[stock_chart symbol=”APHA:TSX” width=”60%”]
At this point, there’s hardly necessity to recap what those allegations entail. Hindenburg Research’s Monday report titled A Shell Game with a Cannabis Business on the Side depicts everything readers need to know about the subsequent tenor of ‘research’. While the allegations initially hit like a thunderbolt, subsequent declarations by Quintessential Capital Management founder Gabriel Grego that Aphria stock is worthless, along with discrepancies in several research details, have significantly dampened credibility.

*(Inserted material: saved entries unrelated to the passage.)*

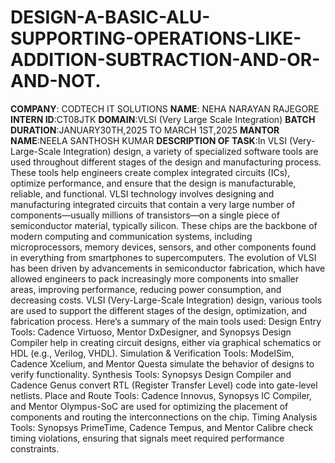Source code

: # DESIGN-A-BASIC-ALU-SUPPORTING-OPERATIONS-LIKE-ADDITION-SUBTRACTION-AND-OR-AND-NOT.
 **COMPANY**: CODTECH IT SOLUTIONS
 **NAME**: NEHA NARAYAN RAJEGORE
**INTERN ID**:CT08JTK
**DOMAIN**:VLSI (Very Large Scale Integration)
**BATCH DURATION**:JANUARY30TH,2025 TO MARCH 1ST,2025
**MANTOR NAME**:NEELA SANTHOSH KUMAR
 **DESCRIPTION OF TASK**:In VLSI (Very-Large-Scale Integration) design, a variety of specialized software tools are used throughout different stages of the design and manufacturing process. These tools help engineers create complex integrated circuits (ICs), optimize performance, and ensure that the design is manufacturable, reliable, and functional. VLSI technology involves designing and manufacturing integrated circuits that contain a very large number of components—usually millions of transistors—on a single piece of semiconductor material, typically silicon. These chips are the backbone of modern computing and communication systems, including microprocessors, memory devices, sensors, and other components found in everything from smartphones to supercomputers.
The evolution of VLSI has been driven by advancements in semiconductor fabrication, which have allowed engineers to pack increasingly more components into smaller areas, improving performance, reducing power consumption, and decreasing costs.
VLSI (Very-Large-Scale Integration) design, various tools are used to support the different stages of the design, optimization, and fabrication process. Here’s a summary of the main tools used:
Design Entry Tools:
Cadence Virtuoso, Mentor DxDesigner, and Synopsys Design Compiler help in creating circuit designs, either via graphical schematics or HDL (e.g., Verilog, VHDL).
Simulation & Verification Tools:
ModelSim, Cadence Xcelium, and Mentor Questa simulate the behavior of designs to verify functionality.
Synthesis Tools:
Synopsys Design Compiler and Cadence Genus convert RTL (Register Transfer Level) code into gate-level netlists.
Place and Route Tools:
Cadence Innovus, Synopsys IC Compiler, and Mentor Olympus-SoC are used for optimizing the placement of components and routing the interconnections on the chip.
Timing Analysis Tools:
Synopsys PrimeTime, Cadence Tempus, and Mentor Calibre check timing violations, ensuring that signals meet required performance constraints.
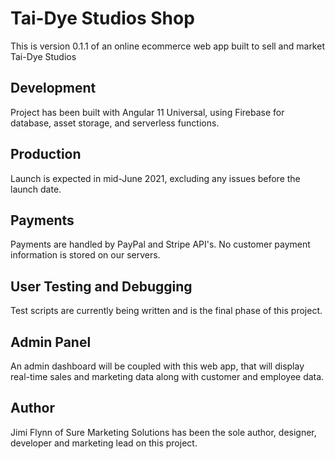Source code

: # Tai-Dye Studios Shop

This is version 0.1.1 of an online ecommerce web app built to sell and market Tai-Dye Studios

## Development

Project has been built with Angular 11 Universal, using Firebase for database, asset storage, and serverless functions.

## Production

Launch is expected in mid-June 2021, excluding any issues before the launch date.

## Payments

Payments are handled by PayPal and Stripe API's. No customer payment information is stored on our servers.

## User Testing and Debugging

Test scripts are currently being written and is the final phase of this project.

## Admin Panel

An admin dashboard will be coupled with this web app, that will display real-time sales and marketing data along with customer and employee data.

## Author

Jimi Flynn of Sure Marketing Solutions has been the sole author, designer, developer and marketing lead on this project.

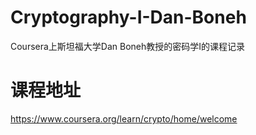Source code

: # Cryptography-I-Dan-Boneh
Coursera上斯坦福大学Dan Boneh教授的密码学I的课程记录

# 课程地址
https://www.coursera.org/learn/crypto/home/welcome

Enter Citron Research, who surprisingly appeared to support Aphria’s overall value proposition. The bearish-centric market participant tweeted-out their support this afternoon, characterizing APHA as “compelling on all metrics”, while simultaneously suggesting the “stock should see US$10.” Perhaps most pertinent to investors was the promise of “More details to come”, which implies additional backing is coming. It was an unexpected twist in the ongoing saga between Aphria and Hinderburg Research, whose communique hit the common like a sledgehammer this week.
Congrats to $CRON. A floor has been established- time to rethink all valuations. $APHA is compelling on all metrics. Cdn footprint too large to ignore. Look past the noise- stock should see US$10. More details to come.
— Citron Research (@CitronResearch) December 7, 2018
Almost instantaneously, the tweet caused algos to temporarily lift APHA around nine percent.
"Congrats to $CRON. A floor has been established- time to rethink all valuations. $APHA is compelling on all metrics. Cdn footprint too large to ignore…. stock should see US$10. More details to come." pic.twitter.com/YhkrGjR8ps
— Benjamin A. Smith (@BenjaminA_Smith) December 7, 2018
Irrespective of the initial gains—which were fleeting anyway—Citron Research’s involvement potentially gives Aphria something much greater: someone to refute Hindenburg’s allegations on their behalf. Not only that, but another peer short-seller that specializes in making its target look bad. It’s a great opportunity to let two cobras strangle each other with opposing viewpoints, while Aphria slowly disengages from the public spotlight. The old P.T. Barnum saying, “There’s no such thing as bad publicity” may apply in the entertainment world, but not public finance.
Also recall that Citron has previously disseminated three separate bearish calls on individual cannabis names (Tilray, Namaste, Cronos), making the optics of support more enticing. Whatever is coming down the pike isn’t emanating from a known cheerleader squad or paid research.
With Citron Research entering the fray, Aphria has an additional bullhorn to plead its message of innocence. Company CEO Vic Neufeld has already vowed to rebut the allegations line-by-line, which will reportedly be delivered next Wednesday. In conjunction with Andrew Left’s outfit, it should help drown out Hindenburg’s narrative of greasy insider dealings, worthless LATAM assets, and shell company malfeasance.
In light of Altria Group‘s C$2.4 billion investment in peer Cronos Group Inc., reputation among the Canadian LPs most definitely matters. Given the high-stakes of billions of dollars of multinational CPG money entering the space, Aphria will protect its reputation at all costs. Luckily, it will get additional help in this regard.
In the end, Aphria’s potential hand-off is probably the scenario everyone craves. Aphria, obviously, wants to focus on getting back to business; regulators likely want nothing to do with a scenario where fraud is unproven and collateral actors are plenty; Hindenburg already made their money, and are likely shifting attention to other victims. If Aphria can tighten governance by initiating an insider shake-up and improving best practices, perhaps everyone can go about their merry way.
While it may not stop shareholder class action lawsuits from being filed, those can take years to play out. By that time—assuming the lawsuits even have merit—Aphria’s ‘hockey stick’ revenue/profitability curve can cure many ills. In the meantime, the main order of business, I would imagine, is keeping the regulators at bay and reinforcing investor confidence to prior crisis thresholds.
Unexpectedly, Citron Research may be just the outfit to help Aphria navigate its way out of choppy waters.